Late Friday, the parts of government that were unfunded were extended through February 15. The continuing resolution (CR) maintains funding at 2018 levels so there are really two issues to be resolved: what level of final funding for the seven appropriations bills in question and the fate of the wall/security issues.
There has been a lot of discussion of the President’s desire to get $5.7 billion for the first installment of a wall (two hundred miles) but little discussion of how it would get paid for, if it gets passed.
The Senate voted on a bill that provided the full $5.7 billion and the Senator Mitch McConnell-crafted bill would have funded the $5.7 billion by declaring it “emergency spending” which means it does not count against budget caps but does increase the current deficit. Generally emergency spending is limited to disaster funding (which was also in the bill). Beyond this specific bill it is unclear how funding for a wall or additional “boarder security” spending will be covered.
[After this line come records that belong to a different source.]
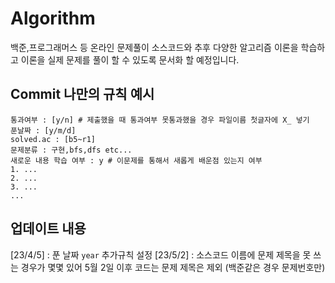 # Algorithm

백준,프로그래머스 등 온라인 문제풀이 소스코드와 추후 다양한 알고리즘 이론을 학습하고 이론을 실제 문제를 풀이 할 수 있도록 문서화 할 예정입니다.

## Commit 나만의 규칙 예시
```text
통과여부 : [y/n] # 제출했을 때 통과여부 못통과했을 경우 파일이름 첫글자에 X_ 넣기
푼날짜 : [y/m/d]
solved.ac : [b5~r1]
문제분류 : 구현,bfs,dfs etc...
새로운 내용 학습 여부 : y # 이문제를 통해서 새롭게 배운점 있는지 여부
1. ...
2. ...
3. ...
...

```
## 업데이트 내용
[23/4/5] : 푼 날짜 `year` 추가규칙 설정
[23/5/2] : 소스코드 이름에 문제 제목을 못 쓰는 경우가 몇몇 있어 5월 2일 이후 코드는 문제 제목은 제외 (백준같은 경우 문제번호만)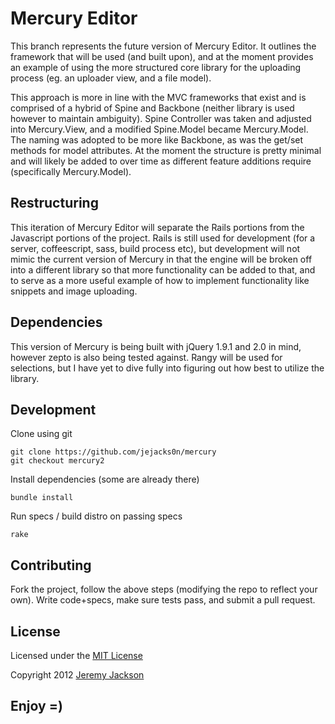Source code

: Mercury Editor
==============

This branch represents the future version of Mercury Editor. It outlines the framework that will be used (and built
upon), and at the moment provides an example of using the more structured core library for the uploading process (eg. an
uploader view, and a file model).

This approach is more in line with the MVC frameworks that exist and is comprised of a hybrid of Spine and Backbone
(neither library is used however to maintain ambiguity). Spine Controller was taken and adjusted into Mercury.View, and
a modified Spine.Model became Mercury.Model. The naming was adopted to be more like Backbone, as was the get/set methods
for model attributes. At the moment the structure is pretty minimal and will likely be added to over time as different
feature additions require (specifically Mercury.Model).


## Restructuring

This iteration of Mercury Editor will separate the Rails portions from the Javascript portions of the project.  Rails is
still used for development (for a server, coffeescript, sass, build process etc), but development will not mimic the
current version of Mercury in that the engine will be broken off into a different library so that more functionality can
be added to that, and to serve as a more useful example of how to implement functionality like snippets and image
uploading.


## Dependencies

This version of Mercury is being built with jQuery 1.9.1 and 2.0 in mind, however zepto is also being tested against.
Rangy will be used for selections, but I have yet to dive fully into figuring out how best to utilize the library.


## Development

Clone using git
```shell
git clone https://github.com/jejacks0n/mercury
git checkout mercury2
```

Install dependencies (some are already there)
```shell
bundle install
```

Run specs / build distro on passing specs
```shell
rake
```


## Contributing

Fork the project, follow the above steps (modifying the repo to reflect your own). Write code+specs, make sure tests pass, and submit a pull request.


## License

Licensed under the [MIT License](http://opensource.org/licenses/mit-license.php)

Copyright 2012 [Jeremy Jackson](https://github.com/jejacks0n)


## Enjoy =)
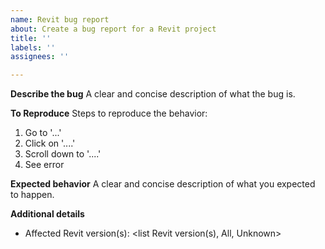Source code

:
 ```yaml
---
name: Revit bug report
about: Create a bug report for a Revit project
title: ''
labels: ''
assignees: ''

---
```


**Describe the bug**
A clear and concise description of what the bug is.

**To Reproduce**
Steps to reproduce the behavior:
1. Go to '...'
2. Click on '....'
3. Scroll down to '....'
4. See error

**Expected behavior**
A clear and concise description of what you expected to happen.

**Additional details**
- Affected Revit version(s): <list Revit version(s), All, Unknown>

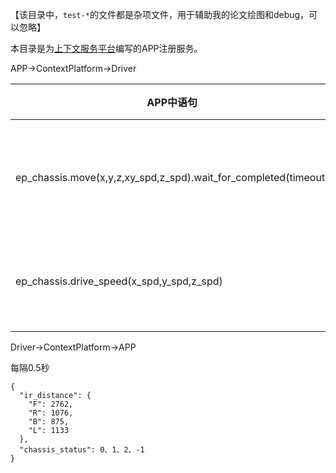 【该目录中，`test-*`的文件都是杂项文件，用于辅助我的论文绘图和debug，可以忽略】

本目录是为[上下文服务平台](https://gitee.com/Crabor/frame/tree/dev/)编写的APP注册服务。



APP->ContextPlatform->Driver

| APP中语句                                                    | 传输的数据                                                   | 解释                                              |
| ------------------------------------------------------------ | ------------------------------------------------------------ | ------------------------------------------------- |
| ep_chassis.move(x,y,z,xy_spd,z_spd).wait_for_completed(timeout) | SAFE: chassis move x {x} y {y} z {z} vxy {xy_spd} vz{z_spd} timeout {timeout}; | x{0.1} 代表前进0.1米；timeout=-1即APP中设置为None |
| ep_chassis.drive_speed(x_spd,y_spd,z_spd)                    | SAFE: chassis speed x {x} y {y} z {z} timeout {timeout};     |                                                   |
|                                                              |                                                              |                                                   |



Driver->ContextPlatform->APP

每隔0.5秒

```
{
  "ir_distance": {
    "F": 2762,
    "R": 1076,
    "B": 875,
    "L": 1133
  },
  "chassis_status": 0、1、2、-1
}
```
The House FY 2019 spending allocation was $51.4 billion for Homeland Security. The Senate total was set at $48.3 billion. Both houses spread that funding across the Department’s priorities that include the Transportation Security Administration (TSA), border control and the Coast Guard with an allocation for boarder security that ranged between $1.3 and $1.6 billion. The discussion over security-wall cost could come from the final Homeland Security spending cap or they may have to reduce other spending allocations from other unfunded or unsettled appropriations that include funding from agriculture, housing, transportation and the State Department to name a few. Presumably a deal on security would also allow the remaining appropriations to be finalized at the higher 2019 budget cap levels.